§ TASK OBJECTIVE: What appears from the first line of the data below through the line containing "- Changelog public", both included, should be copied exactly, and nothing else.

§ SOURCE DATA:

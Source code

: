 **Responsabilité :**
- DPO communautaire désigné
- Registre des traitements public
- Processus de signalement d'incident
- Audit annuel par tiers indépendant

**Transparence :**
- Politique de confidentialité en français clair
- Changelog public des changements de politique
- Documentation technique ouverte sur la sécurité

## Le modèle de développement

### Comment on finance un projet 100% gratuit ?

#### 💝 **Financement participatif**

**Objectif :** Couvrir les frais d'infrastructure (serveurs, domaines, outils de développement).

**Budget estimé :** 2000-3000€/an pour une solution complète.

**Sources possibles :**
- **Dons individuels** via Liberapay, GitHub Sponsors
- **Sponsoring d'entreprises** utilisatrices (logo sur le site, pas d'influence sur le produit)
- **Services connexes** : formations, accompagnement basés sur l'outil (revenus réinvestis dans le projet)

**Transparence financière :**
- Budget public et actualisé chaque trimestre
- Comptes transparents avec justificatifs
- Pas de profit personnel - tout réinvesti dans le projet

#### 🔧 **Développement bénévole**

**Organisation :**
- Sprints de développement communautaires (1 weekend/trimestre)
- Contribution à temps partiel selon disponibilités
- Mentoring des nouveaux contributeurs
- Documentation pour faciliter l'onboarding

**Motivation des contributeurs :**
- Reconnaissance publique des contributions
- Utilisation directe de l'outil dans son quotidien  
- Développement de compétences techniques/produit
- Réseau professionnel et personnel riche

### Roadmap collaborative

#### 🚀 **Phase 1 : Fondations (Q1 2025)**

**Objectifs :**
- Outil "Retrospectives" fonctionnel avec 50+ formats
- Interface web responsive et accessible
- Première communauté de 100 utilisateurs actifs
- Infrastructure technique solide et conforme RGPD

§ ANSWER BOX:
Source code

: **Responsabilité :**
- DPO communautaire désigné
- Registre des traitements public
- Processus de signalement d'incident
- Audit annuel par tiers indépendant

**Transparence :**
- Politique de confidentialité en français clair
- Changelog public des changements de politique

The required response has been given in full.